## ENTRIES SHOWN:
※ ※ ※

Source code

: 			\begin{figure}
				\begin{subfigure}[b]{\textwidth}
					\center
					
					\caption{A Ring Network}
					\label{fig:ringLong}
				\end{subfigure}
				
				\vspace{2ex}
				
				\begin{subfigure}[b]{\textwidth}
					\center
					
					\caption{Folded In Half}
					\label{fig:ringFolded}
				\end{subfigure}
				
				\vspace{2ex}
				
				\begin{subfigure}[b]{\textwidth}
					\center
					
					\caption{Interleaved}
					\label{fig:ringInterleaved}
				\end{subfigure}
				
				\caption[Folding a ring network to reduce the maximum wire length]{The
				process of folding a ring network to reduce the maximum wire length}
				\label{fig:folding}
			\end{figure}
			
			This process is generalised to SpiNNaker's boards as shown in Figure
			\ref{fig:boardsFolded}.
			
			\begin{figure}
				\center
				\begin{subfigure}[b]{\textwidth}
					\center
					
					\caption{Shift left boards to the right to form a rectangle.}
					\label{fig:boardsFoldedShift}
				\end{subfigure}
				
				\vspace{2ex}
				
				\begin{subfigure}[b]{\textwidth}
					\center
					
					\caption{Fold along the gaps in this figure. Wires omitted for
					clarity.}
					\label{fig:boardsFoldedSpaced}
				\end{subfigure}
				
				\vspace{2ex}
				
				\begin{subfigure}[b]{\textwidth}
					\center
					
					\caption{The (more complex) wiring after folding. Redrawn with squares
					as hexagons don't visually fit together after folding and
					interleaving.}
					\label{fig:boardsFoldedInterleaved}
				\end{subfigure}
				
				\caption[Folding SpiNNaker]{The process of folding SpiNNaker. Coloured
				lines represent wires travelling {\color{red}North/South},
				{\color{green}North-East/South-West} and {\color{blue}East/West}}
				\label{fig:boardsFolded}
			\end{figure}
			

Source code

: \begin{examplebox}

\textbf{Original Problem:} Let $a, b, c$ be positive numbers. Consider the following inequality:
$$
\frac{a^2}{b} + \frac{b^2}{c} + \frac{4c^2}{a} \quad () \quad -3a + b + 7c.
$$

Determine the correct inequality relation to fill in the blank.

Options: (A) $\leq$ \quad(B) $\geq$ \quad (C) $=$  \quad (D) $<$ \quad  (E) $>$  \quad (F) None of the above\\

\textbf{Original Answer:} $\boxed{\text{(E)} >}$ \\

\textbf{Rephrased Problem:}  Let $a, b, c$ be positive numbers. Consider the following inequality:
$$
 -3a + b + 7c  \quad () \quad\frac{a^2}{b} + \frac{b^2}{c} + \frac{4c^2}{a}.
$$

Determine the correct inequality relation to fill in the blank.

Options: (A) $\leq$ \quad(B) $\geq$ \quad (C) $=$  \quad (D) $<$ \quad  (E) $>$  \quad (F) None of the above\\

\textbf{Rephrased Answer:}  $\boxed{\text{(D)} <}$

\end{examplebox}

※ ※ ※

## EXERCISE BRIEF:
Output the entire listing above exactly, keeping each line as it is.

## ANSWER BOX:
Source code

: 			\begin{figure}
				\begin{subfigure}[b]{\textwidth}
					\center
					
					\caption{A Ring Network}
					\label{fig:ringLong}
				\end{subfigure}
				
				\vspace{2ex}
				
				\begin{subfigure}[b]{\textwidth}
					\center
					
					\caption{Folded In Half}
					\label{fig:ringFolded}
				\end{subfigure}
				
				\vspace{2ex}
				
				\begin{subfigure}[b]{\textwidth}
					\center
					
					\caption{Interleaved}
					\label{fig:ringInterleaved}
				\end{subfigure}
				
				\caption[Folding a ring network to reduce the maximum wire length]{The
				process of folding a ring network to reduce the maximum wire length}
				\label{fig:folding}
			\end{figure}
			
			This process is generalised to SpiNNaker's boards as shown in Figure
			\ref{fig:boardsFolded}.
			
			\begin{figure}
				\center
				\begin{subfigure}[b]{\textwidth}
					\center
					
					\caption{Shift left boards to the right to form a rectangle.}
					\label{fig:boardsFoldedShift}
				\end{subfigure}
				
				\vspace{2ex}
				
				\begin{subfigure}[b]{\textwidth}
					\center
					
					\caption{Fold along the gaps in this figure. Wires omitted for
					clarity.}
					\label{fig:boardsFoldedSpaced}
				\end{subfigure}
				
				\vspace{2ex}
				
				\begin{subfigure}[b]{\textwidth}
					\center
					
					\caption{The (more complex) wiring after folding. Redrawn with squares
					as hexagons don't visually fit together after folding and
					interleaving.}
					\label{fig:boardsFoldedInterleaved}
				\end{subfigure}
				
				\caption[Folding SpiNNaker]{The process of folding SpiNNaker. Coloured
				lines represent wires travelling {\color{red}North/South},
				{\color{green}North-East/South-West} and {\color{blue}East/West}}
				\label{fig:boardsFolded}
			\end{figure}
			

Source code

: \begin{examplebox}

\textbf{Original Problem:} Let $a, b, c$ be positive numbers. Consider the following inequality:
$$
\frac{a^2}{b} + \frac{b^2}{c} + \frac{4c^2}{a} \quad () \quad -3a + b + 7c.
$$

Determine the correct inequality relation to fill in the blank.

Options: (A) $\leq$ \quad(B) $\geq$ \quad (C) $=$  \quad (D) $<$ \quad  (E) $>$  \quad (F) None of the above\\

\textbf{Original Answer:} $\boxed{\text{(E)} >}$ \\

\textbf{Rephrased Problem:}  Let $a, b, c$ be positive numbers. Consider the following inequality:
$$
 -3a + b + 7c  \quad () \quad\frac{a^2}{b} + \frac{b^2}{c} + \frac{4c^2}{a}.
$$

Determine the correct inequality relation to fill in the blank.

Options: (A) $\leq$ \quad(B) $\geq$ \quad (C) $=$  \quad (D) $<$ \quad  (E) $>$  \quad (F) None of the above\\

\textbf{Rephrased Answer:}  $\boxed{\text{(D)} <}$

\end{examplebox}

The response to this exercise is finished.